About a year after the GSA shakeup, revelations of improper targeting of conservative groups applying for tax-exempt status rocked the IRS, again leading to the resignation of the head of the agency and outrage on Capitol Hill.
Soon after, President Barack Obama tasked Werfel with temporarily leading the agency.
“We, very quickly, were able to diagnose very significant risk-management deficiencies within the organization,” Werfel said.
Leaders need to be aware of emerging risks
Among the most glaring gaps in the agency’s risk-management approach: a lack of communication between leadership and employees throughout the IRS’s diffuse network of field offices.

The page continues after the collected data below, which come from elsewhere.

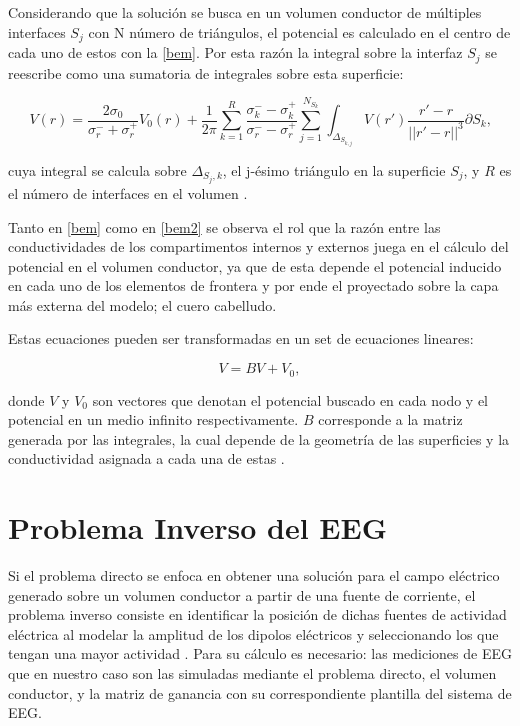Considerando que la solución se busca en un volumen conductor de múltiples interfaces $S_{j}$ con N número de triángulos, el potencial es calculado en el centro de cada uno de estos con la \cref{bem}. Por esta razón la integral sobre la interfaz $S_{j}$ se reescribe como una sumatoria de integrales sobre esta superficie:

\begin{equation}
	\label{bem2}
	V(r) = \frac{2\sigma_{0}}{\sigma_{r}^{-} + {\sigma_{r}^{+}}} V_{0}(r) + \frac{1}{2\pi} \sum_{k=1}^{R}\frac{\sigma_{k}^{-}-\sigma_{k}^{+}}{\sigma_{r}^{-}-\sigma_{r}^{+}} \sum_{j=1}^{N_{S_{k}}} \int_{\Delta_{S_{k,j}}} V(r') \frac{r'-r}{||r'-r||^3}\partial S_{k}\text{,}
\end{equation}

cuya integral se calcula sobre $\Delta_{S_{j},k}$, el j-ésimo triángulo en la superficie $S_{j}$, y $R$ es el número de interfaces en el volumen \cite{Hallez2007}.

Tanto en \cref{bem} como en \cref{bem2} se observa el rol que la razón entre las conductividades de los compartimentos internos y externos juega en el cálculo del potencial en el volumen conductor, ya que de esta depende el potencial inducido en cada uno de los elementos de frontera y por ende el proyectado sobre la capa más externa del modelo; el cuero cabelludo.

Estas ecuaciones pueden ser transformadas en un set de ecuaciones lineares:

\begin{equation}
	\label{lineal}
	V = BV + V_{0},
\end{equation}

donde $V$ y $V_{0}$ son vectores que denotan el potencial buscado en cada nodo y el potencial en un medio infinito respectivamente. $B$ corresponde a la matriz generada por las integrales, la cual depende de la geometría de las superficies y la conductividad asignada a cada una de estas \cite{Hallez2007}.

\section{Problema Inverso del EEG}
\label{sec:intro:inverse}

Si el problema directo se enfoca en obtener una solución para el campo eléctrico generado sobre un volumen conductor a partir de una fuente de corriente, el problema inverso consiste en identificar la posición de dichas fuentes de actividad eléctrica al modelar la amplitud de los dipolos eléctricos y seleccionando los que tengan una mayor actividad \cite{Baillet2001}. Para su cálculo es necesario: las mediciones de EEG que en nuestro caso son las simuladas mediante el problema directo, el volumen conductor, y la matriz de ganancia con su correspondiente plantilla del sistema de EEG.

“There wasn’t either a culture or a process for those business units to push risks up to the leadership and say, ‘Here’s where we’re having a problem. Here’s where the issues are emerging,'” Werfel said. “And it’s a two-way street. We also saw that the IRS, over the past several years, in the commissioner’s office were not reaching down into the organization proactively to pull the important risk information up.”
A good risk-management strategy means leaders are remaining aware of emerging risks, Werfel said.
“Leaders are there to help solve problems,” he said. “If they’re leaders, chances are, they’re very smart and good at solving problems. That’s how they got to be a leader, so you want that type of brainpower in the room.”
There are also very practical considerations for making sure agency leaders aren’t insulated from potential trouble spots.
“They can change policies; they can move resources around; they can eliminate barriers to help business units and organizations manage their risk more effectively,” Werfel said. “And if they’re not aware of the risk, then they can’t take all those raw materials and all that authority and put it to bear towards solving problems.”
VA lessons learned
The VA, embroiled in its own widening probe into long wait times faced by veterans seeking care, is learning similar lessons now about the importance of communication in a large organization.
“Whether it’s VA or another nationwide-footprint federal agency, you have to have a culture where people have the psychological safety to feel like and know that they can speak up if they see something wrong and they will be listened to and that that will be acceptable,” said Grams, who led the VA’s Office of Management for three years beginning in 2010. “You also have to have the systems, and processes and policies — the machinery — in place, if you will, so that as risks are developing, people will identify them.”
VA also didn’t appear to take into account all facets of risk when it implemented a “stretch goal” of not making veterans wait more than 14 days to see a visit. According to the VA’s IG, staff at VA medical centers routinely manipulated wait-list data to make it appear as if veterans saw doctors more quickly than they actually did in order to meet those steep goals.
“When you’re setting a stretch goal and you’re applying a lot of pressure from the top to hit that stretch goal, what are the secondary risks you could actually be creating by setting it as a stretch goal and putting pressure on the organization to hit it?” Grams said.